# How to complete this task
Given the listing that follows, report all lines in which the string "ensuremath" occurs.

# Dataset entries
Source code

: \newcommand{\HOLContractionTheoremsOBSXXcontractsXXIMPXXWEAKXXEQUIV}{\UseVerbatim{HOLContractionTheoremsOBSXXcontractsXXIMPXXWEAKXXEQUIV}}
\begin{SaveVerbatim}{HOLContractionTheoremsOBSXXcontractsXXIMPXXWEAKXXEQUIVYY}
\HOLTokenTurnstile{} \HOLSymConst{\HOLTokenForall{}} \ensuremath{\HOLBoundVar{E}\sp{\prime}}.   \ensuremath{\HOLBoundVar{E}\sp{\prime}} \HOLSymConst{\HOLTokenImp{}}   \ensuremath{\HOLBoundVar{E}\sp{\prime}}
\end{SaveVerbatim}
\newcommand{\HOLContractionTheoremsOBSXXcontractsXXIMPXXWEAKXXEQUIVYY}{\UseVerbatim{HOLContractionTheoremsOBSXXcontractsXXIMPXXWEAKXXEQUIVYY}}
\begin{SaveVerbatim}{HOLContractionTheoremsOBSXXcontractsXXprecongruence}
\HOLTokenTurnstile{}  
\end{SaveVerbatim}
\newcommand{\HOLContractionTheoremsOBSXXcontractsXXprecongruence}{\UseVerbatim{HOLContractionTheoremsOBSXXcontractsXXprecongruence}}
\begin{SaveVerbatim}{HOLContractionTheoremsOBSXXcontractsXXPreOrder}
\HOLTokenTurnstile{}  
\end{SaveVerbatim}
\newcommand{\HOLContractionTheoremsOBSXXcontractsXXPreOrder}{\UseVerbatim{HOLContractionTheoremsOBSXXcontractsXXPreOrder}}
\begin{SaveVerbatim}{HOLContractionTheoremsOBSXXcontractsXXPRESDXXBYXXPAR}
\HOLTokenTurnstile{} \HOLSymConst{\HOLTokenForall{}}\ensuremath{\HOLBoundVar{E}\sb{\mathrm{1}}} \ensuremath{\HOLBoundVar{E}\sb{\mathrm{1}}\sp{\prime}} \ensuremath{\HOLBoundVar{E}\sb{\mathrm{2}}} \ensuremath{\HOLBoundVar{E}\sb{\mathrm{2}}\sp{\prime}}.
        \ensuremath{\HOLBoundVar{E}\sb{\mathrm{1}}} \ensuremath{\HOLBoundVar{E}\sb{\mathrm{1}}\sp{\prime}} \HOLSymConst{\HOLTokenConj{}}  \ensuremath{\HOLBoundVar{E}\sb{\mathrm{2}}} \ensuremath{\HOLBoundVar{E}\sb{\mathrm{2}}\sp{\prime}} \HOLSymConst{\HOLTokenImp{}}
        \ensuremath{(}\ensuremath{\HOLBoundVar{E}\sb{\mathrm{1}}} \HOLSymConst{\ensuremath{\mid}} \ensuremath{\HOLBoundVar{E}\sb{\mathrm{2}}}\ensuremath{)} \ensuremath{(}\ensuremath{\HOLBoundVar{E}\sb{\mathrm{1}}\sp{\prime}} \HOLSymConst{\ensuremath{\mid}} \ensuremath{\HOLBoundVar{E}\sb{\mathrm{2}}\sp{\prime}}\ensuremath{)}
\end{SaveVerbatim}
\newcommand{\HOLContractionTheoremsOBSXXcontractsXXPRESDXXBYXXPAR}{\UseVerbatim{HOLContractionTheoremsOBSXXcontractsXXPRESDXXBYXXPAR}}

# Response to this exercise
\HOLTokenTurnstile{} \HOLSymConst{\HOLTokenForall{}} \ensuremath{\HOLBoundVar{E}\sp{\prime}}.   \ensuremath{\HOLBoundVar{E}\sp{\prime}} \HOLSymConst{\HOLTokenImp{}}   \ensuremath{\HOLBoundVar{E}\sp{\prime}}
\HOLTokenTurnstile{} \HOLSymConst{\HOLTokenForall{}}\ensuremath{\HOLBoundVar{E}\sb{\mathrm{1}}} \ensuremath{\HOLBoundVar{E}\sb{\mathrm{1}}\sp{\prime}} \ensuremath{\HOLBoundVar{E}\sb{\mathrm{2}}} \ensuremath{\HOLBoundVar{E}\sb{\mathrm{2}}\sp{\prime}}.
        \ensuremath{\HOLBoundVar{E}\sb{\mathrm{1}}} \ensuremath{\HOLBoundVar{E}\sb{\mathrm{1}}\sp{\prime}} \HOLSymConst{\HOLTokenConj{}}  \ensuremath{\HOLBoundVar{E}\sb{\mathrm{2}}} \ensuremath{\HOLBoundVar{E}\sb{\mathrm{2}}\sp{\prime}} \HOLSymConst{\HOLTokenImp{}}
        \ensuremath{(}\ensuremath{\HOLBoundVar{E}\sb{\mathrm{1}}} \HOLSymConst{\ensuremath{\mid}} \ensuremath{\HOLBoundVar{E}\sb{\mathrm{2}}}\ensuremath{)} \ensuremath{(}\ensuremath{\HOLBoundVar{E}\sb{\mathrm{1}}\sp{\prime}} \HOLSymConst{\ensuremath{\mid}} \ensuremath{\HOLBoundVar{E}\sb{\mathrm{2}}\sp{\prime}}\ensuremath{)}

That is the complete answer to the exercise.